Yesterday I had a "crazy" thought: Trading speed for smallness. Usually I do the opposite, so it took me quite a while to get that thought. I use 2 separate loops in the small programs - one for the initial 50 iterations and one for the actual 100 computation. I could - and did yesterday - however merge those two into one loop, add an if-statement (if iterationcount>=50...) to only calculate the log-values for the last 100 iterations. I still don't like that, but it saved about 50 characters in the mandibula programm, now down to 371 bytes. Could it be even fewer? Any ideas?

Usually I use rotation in my images to somehow get the structure of interest to be aligned with the screen. So I have to use some sort of vector addition to get the plane coordinates to set the r value to. If, however the image has perpendicular axis and is aligned to the x and y-axis, I could use the loop-variables x and y directly, saving up some characters more (zirconcity from the last post, ldd22 in this).
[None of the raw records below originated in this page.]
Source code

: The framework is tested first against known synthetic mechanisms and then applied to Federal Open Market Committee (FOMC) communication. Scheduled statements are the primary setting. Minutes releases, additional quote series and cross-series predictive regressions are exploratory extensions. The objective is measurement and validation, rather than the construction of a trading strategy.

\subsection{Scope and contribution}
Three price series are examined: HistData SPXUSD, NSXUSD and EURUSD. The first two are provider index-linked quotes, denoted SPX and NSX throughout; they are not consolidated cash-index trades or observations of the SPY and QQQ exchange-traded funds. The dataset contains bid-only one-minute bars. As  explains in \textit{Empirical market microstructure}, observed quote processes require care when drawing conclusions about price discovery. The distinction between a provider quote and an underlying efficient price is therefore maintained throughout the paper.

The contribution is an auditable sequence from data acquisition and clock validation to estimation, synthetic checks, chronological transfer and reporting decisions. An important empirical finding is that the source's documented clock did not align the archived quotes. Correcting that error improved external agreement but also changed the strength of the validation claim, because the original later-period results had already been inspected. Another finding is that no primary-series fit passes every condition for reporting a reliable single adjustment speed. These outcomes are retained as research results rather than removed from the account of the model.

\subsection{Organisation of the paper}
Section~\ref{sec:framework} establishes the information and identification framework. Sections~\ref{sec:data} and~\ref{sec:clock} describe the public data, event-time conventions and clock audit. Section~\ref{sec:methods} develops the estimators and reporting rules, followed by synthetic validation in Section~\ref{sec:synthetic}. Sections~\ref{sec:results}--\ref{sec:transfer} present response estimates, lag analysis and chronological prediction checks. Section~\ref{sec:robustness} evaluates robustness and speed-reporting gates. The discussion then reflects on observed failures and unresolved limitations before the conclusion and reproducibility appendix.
I could even de-rotate some of the pictures (mandibula would work), but then it wouldn't be the same picture - and the information "rotation necessary" will then be executed by the observer, so it feels a bit like "cheating" to reduce the number of characters in that outsourcing manner.

Here are some of the new examples, where I used these two ideas.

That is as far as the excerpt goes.